# HDD failing? Diagnosis tips?



## AWT (Aug 25, 2005)

I suspect that the Samsung 400GB drive in my TiVo might on the way out. I'm getting stuttering during playback and long pauses. As an example of a pause, during playback today the picture froze and although the Tivo UI responded to pressing FF 3x nothing else happened. I came back 10mins later and it was okay.

I'm still in the investigative stages right now. A brief look at the logs in TivoWeb hasn't revealed anything but I might be looking for the wrong thing or in the wrong place.

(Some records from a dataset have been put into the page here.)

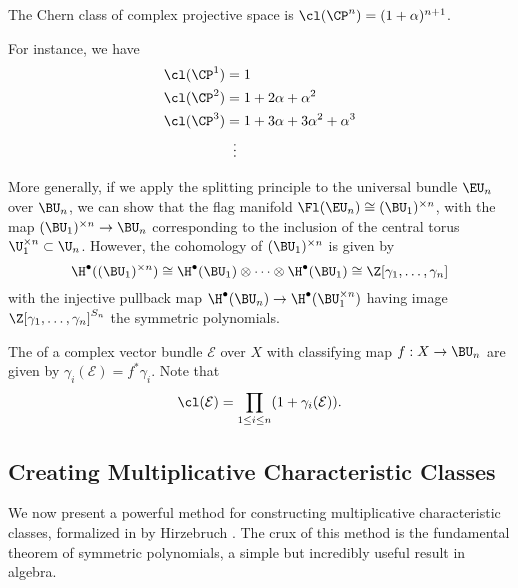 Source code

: \begin{corollary}
	The Chern class of complex projective space is $\cl(\CP^n)=(1+\alpha)^{n+1}$.
\end{corollary}
\begin{example}
	For instance, we have
	\[
		\begin{aligned}
			\cl(\CP^1) &= 1\\
			\cl(\CP^2) &= 1+2\alpha+\alpha^2\\
			\cl(\CP^3) &= 1+3\alpha + 3\alpha^2+\alpha^3\\
								 &\;\;\vdots
		\end{aligned}
	\]
\end{example}

More generally, if we apply the splitting principle to the universal bundle $\EU_n$ over $\BU_n$, we can show that the flag manifold $\Fl(\EU_n)\cong (\BU_1)^{\times n}$, with the map $(\BU_1)^{\times n} \to \BU_n$ corresponding to the inclusion of the central torus $\U_1^{\times n}\subset \U_n$. However, the cohomology of $(\BU_1)^{\times n}$ is given by
\[
	\H^\bullet((\BU_1)^{\times n}) \cong \H^\bullet(\BU_1)\otimes\cdots\otimes \H^\bullet(\BU_1) \cong \Z[\gamma_1,\ldots,\gamma_n]
\]
with the injective pullback map $\H^\bullet(\BU_n) \to \H^\bullet(\BU_1^{\times n})$ having image $\Z[\gamma_1,\ldots, \gamma_n]^{S_n}$ the symmetric polynomials.


\begin{definition}\label{def:chern-roots}
	The  of a complex vector bundle $\mathcal{E}$ over $X$ with classifying map $f : X \to \BU_n$ are given by $\gamma_i(\mathcal{E}) = f^*\gamma_i$. Note that
	\[ \cl(\mathcal{E}) = \prod_{1\leq i \leq n} (1+\gamma_i(\mathcal{E})). \]
\end{definition}

\subsection{Creating Multiplicative Characteristic Classes}

We now present a powerful method for constructing multiplicative characteristic classes, formalized in by Hirzebruch \cite{hirzebruch1966methods}. 
The crux of this method is the fundamental theorem of symmetric polynomials, a simple but incredibly useful result in algebra.

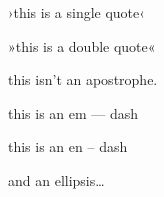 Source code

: 
\def\mytitle{MultiMarkdown German Guillemets Test}

›this is a single quote‹

»this is a double quote«

this isn't an apostrophe.

this is an em --- dash

this is an en -- dash

and an ellipsis{\ldots}




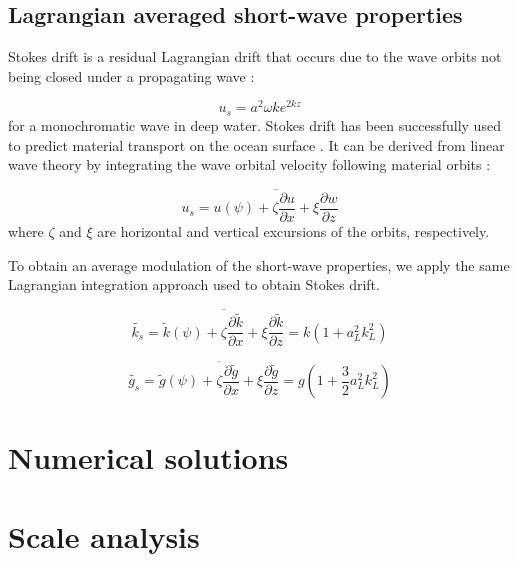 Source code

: \documentclass[draft]{agujournal2019}
\begin{document}
\subsection{Lagrangian averaged short-wave properties}

Stokes drift is a residual Lagrangian drift that occurs due to the wave orbits
not being closed under a propagating wave
\cite{stokes1847,kenyon1969stokes,van2018stokes}:

\begin{equation}
\label{}
u_s = a^2 \omega k e^{2kz}
\end{equation}
for a monochromatic wave in deep water.
Stokes drift has been successfully used to predict material transport on the
ocean surface \cite{rohrs2012observation,curcic2016hurricane}.
It can be derived from linear wave theory by integrating the wave orbital
velocity following material orbits \cite{phillips1966dynamics}:

\begin{equation}
\label{eq:lagrangian_average}
u_s = \overline{
  u(\psi) + 
  \zeta \dfrac{\partial u}{\partial x} +
  \xi \dfrac{\partial w}{\partial z}
}
\end{equation}
where $\zeta$ and $\xi$ are horizontal and vertical excursions of the orbits,
respectively.

To obtain an average modulation of the short-wave properties, we apply the same
Lagrangian integration approach used to obtain Stokes drift.

\begin{equation}
\label{eq:stokes_wavenumber}
\widetilde{k_s} = \overline{
  \widetilde{k}(\psi) +
  \zeta \dfrac{\partial \widetilde{k}}{\partial x} +
  \xi \dfrac{\partial \widetilde{k}}{\partial z}
}
= k \left( 1 + a_L^2 k_L^2 \right)
\end{equation}

\begin{equation}
\label{eq:stokes_gravity}
\widetilde{g_s} = \overline{
  \widetilde{g}(\psi) +
  \zeta \dfrac{\partial \widetilde{g}}{\partial x} +
  \xi \dfrac{\partial \widetilde{g}}{\partial z}
}
= g \left( 1 + \dfrac{3}{2} a_L^2 k_L^2 \right)
\end{equation}

\section{Numerical solutions}
\label{section:numerical_solutions}

\section{Scale analysis}
\label{section:scale_analysis}
\end{document}
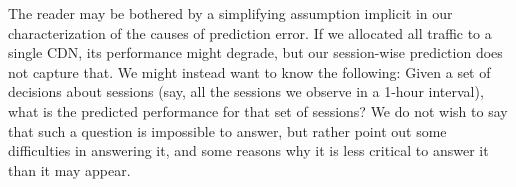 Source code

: \begin{figure}[t!]
\centering
{}
\label{fig:compare-to-naive}
\end{figure}


The reader may be bothered by a simplifying assumption implicit in our characterization of the causes of prediction error.  If we allocated all traffic to a single CDN, its performance might degrade, but our session-wise prediction does not capture that.  We might instead want to know the following: Given a set of decisions about sessions (say, all the sessions we observe in a 1-hour interval), what is the predicted performance for that set of sessions?  We do not wish to say that such a question is impossible to answer, but rather point out some difficulties in answering it, and some reasons why it is less critical to answer it than it may appear.

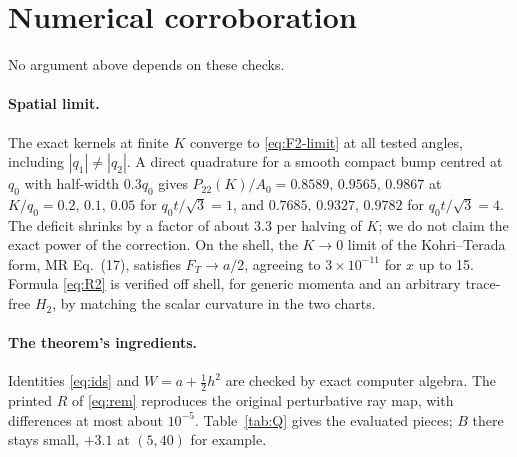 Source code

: \documentclass[10pt]{article}
\begin{document}
\appendix
\section{Numerical corroboration}\label{app:numerics}

No argument above depends on these checks.

\paragraph{Spatial limit.} The exact kernels at finite $K$ converge to \eqref{eq:F2-limit} at all tested angles, including $|q_1|\ne|q_2|$. A direct quadrature for a smooth compact bump centred at $q_0$ with half-width $0.3q_0$ gives $P_{22}(K)/A_0=0.8589,\,0.9565,\,0.9867$ at $K/q_0=0.2,\,0.1,\,0.05$ for $q_0t/\sqrt3=1$, and $0.7685,\,0.9327,\,0.9782$ for $q_0t/\sqrt3=4$. The deficit shrinks by a factor of about $3.3$ per halving of $K$; we do not claim the exact power of the correction. On the shell, the $K\to0$ limit of the Kohri--Terada form, MR Eq.~(17), satisfies $F_T\to a/2$, agreeing to $3\times10^{-11}$ for $x$ up to 15. Formula \eqref{eq:R2} is verified off shell, for generic momenta and an arbitrary trace-free $H_2$, by matching the scalar curvature in the two charts.

\paragraph{The theorem's ingredients.} Identities \eqref{eq:ids} and $W=a+\frac12h^2$ are checked by exact computer algebra. The printed $R$ of \eqref{eq:rem} reproduces the original perturbative ray map, with differences at most about $10^{-5}$. Table~\ref{tab:Q} gives the evaluated pieces; $B$ there stays small, $+3.1$ at $(5,40)$ for example.
\end{document}
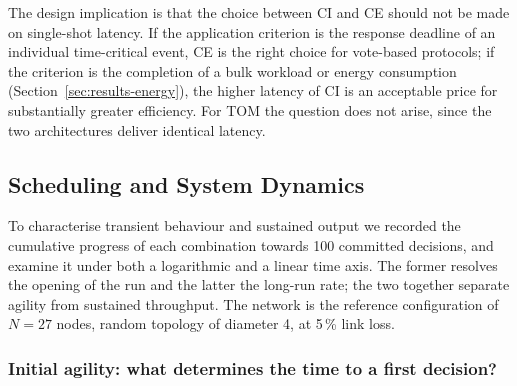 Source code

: \documentclass[journal]{IEEEtran}
\newcommand{\CI}{CI}                      %
\newcommand{\CE}{CE}                      %
\newcommand{\Nnodes}{N}                   %
\begin{document}
The design implication is that the choice between \CI{} and \CE{} should
not be made on single-shot latency. If the application criterion is the
response deadline of an individual time-critical event, \CE{} is the
right choice for vote-based protocols; if the criterion is the completion
of a bulk workload or energy consumption
(Section~\ref{sec:results-energy}), the higher latency of \CI{} is an
acceptable price for substantially greater efficiency. For TOM the
question does not arise, since the two architectures deliver identical
latency.

\subsection{Scheduling and System Dynamics}
\label{sec:results-dynamics}

To characterise transient behaviour and sustained output we recorded the
cumulative progress of each combination towards 100 committed decisions,
and examine it under both a logarithmic and a linear time axis. The former
resolves the opening of the run and the latter the long-run rate; the two
together separate agility from sustained throughput. The network is the
reference configuration of $\Nnodes = 27$ nodes, random topology of
diameter 4, at 5\,\% link loss.

\subsubsection{Initial agility: what determines the time to a first
decision?}

\end{document}
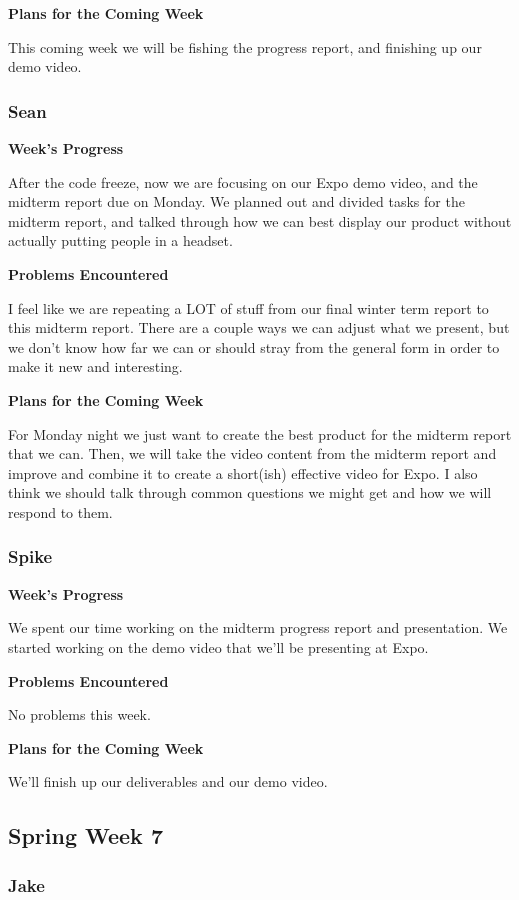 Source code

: \documentclass[10pt,journal,compsoc,onecolumn, draftclsnofoot]{IEEEtran}
\begin{document}
\noindent \textbf{Plans for the Coming Week}

This coming week we will be fishing the progress report, and finishing up our demo video.

\subsubsection{Sean}
\noindent \textbf{Week's Progress}

After the code freeze, now we are focusing on our Expo demo video, and the midterm report due on Monday. We planned out and divided tasks for the midterm report, and talked through how we can best display our product without actually putting people in a headset.

\noindent \textbf{Problems Encountered}

I feel like we are repeating a LOT of stuff from our final winter term report to this midterm report. There are a couple ways we can adjust what we present, but we don't know how far we can or should stray from the general form in order to make it new and interesting.

\noindent \textbf{Plans for the Coming Week}

For Monday night we just want to create the best product for the midterm report that we can. Then, we will take the video content from the midterm report and improve and combine it to create a short(ish) effective video for Expo. I also think we should talk through common questions we might get and how we will respond to them.

\subsubsection{Spike}
\noindent \textbf{Week's Progress}

We spent our time working on the midterm progress report and presentation. We started working on the demo video that we'll be presenting at Expo.

\noindent \textbf{Problems Encountered}

No problems this week.

\noindent \textbf{Plans for the Coming Week}

We'll finish up our deliverables and our demo video.

\subsection{Spring Week 7}
\subsubsection{Jake}
\end{document}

I've been doing the odd bit of extraction recently and I'm wondering whether the overheads of running the server app on the Tivo and/or the system overheads in maintaining a FTP data stream might be messing up the odd recording (i.e. the recordings that I've noticed stuttering).

What should I check for in what Tivo log file to get further insight? Short of running Samsung diags on the drive hooked up to a PC, are there any other checks I can make?

Thanks
Andrew


----------



## blindlemon (May 12, 2002)

The things to lok for are "uncorrectable sector" errors and/or DMA errors in kernel log. 

However, if there are no errors in the logs I would tend to suspect something other than the drive. Have you tried disabling all your hacks? Inconsiderate database use can very occasionally cause picture freezing - one example of this is my setupMode0.tcl script.


----------



## AWT (Aug 25, 2005)

Thanks blindlemon, it was a case of me searching for the wrong things....

```
Oct 6 11:49:47 (none) kernel: hda: disabled DMA
Oct 6 11:49:47 (none) kernel: hda: ide-tivo re-enabled DMA
Oct 6 11:49:48 (none) kernel: ide0: reset: success
Oct 6 11:49:58 (none) kernel: Stopping immediate on Ide
Oct 6 11:49:58 (none) kernel: IDE: tivo DMA engine aborted
Oct 6 11:49:58 (none) kernel: hda: irq timeout: status=0xd0 { Busy }
Oct 6 11:49:58 (none) kernel: hda: irq timeout: error=0xd0 { BadSector UncorrectableError SectorIdNotFound }, secCnt=208, LBAsect=13684944
Oct 6 11:49:58 (none) kernel: hda: disabled DMA
Oct 6 11:49:58 (none) kernel: hda: ide-tivo re-enabled DMA
```
I'd better get my recordings off that drive asap!


----------



## AWT (Aug 25, 2005)

What are my best bets for getting stuff off the old drive?

Okay, I can ftp download as much as many programs as I can right now (disk space permitting). I plan on trying dd rescue once I have a new drive to hand. Is there other stuff like settings/season passes that I can readily FTP off the failing drive and FTP back on once it's replaced?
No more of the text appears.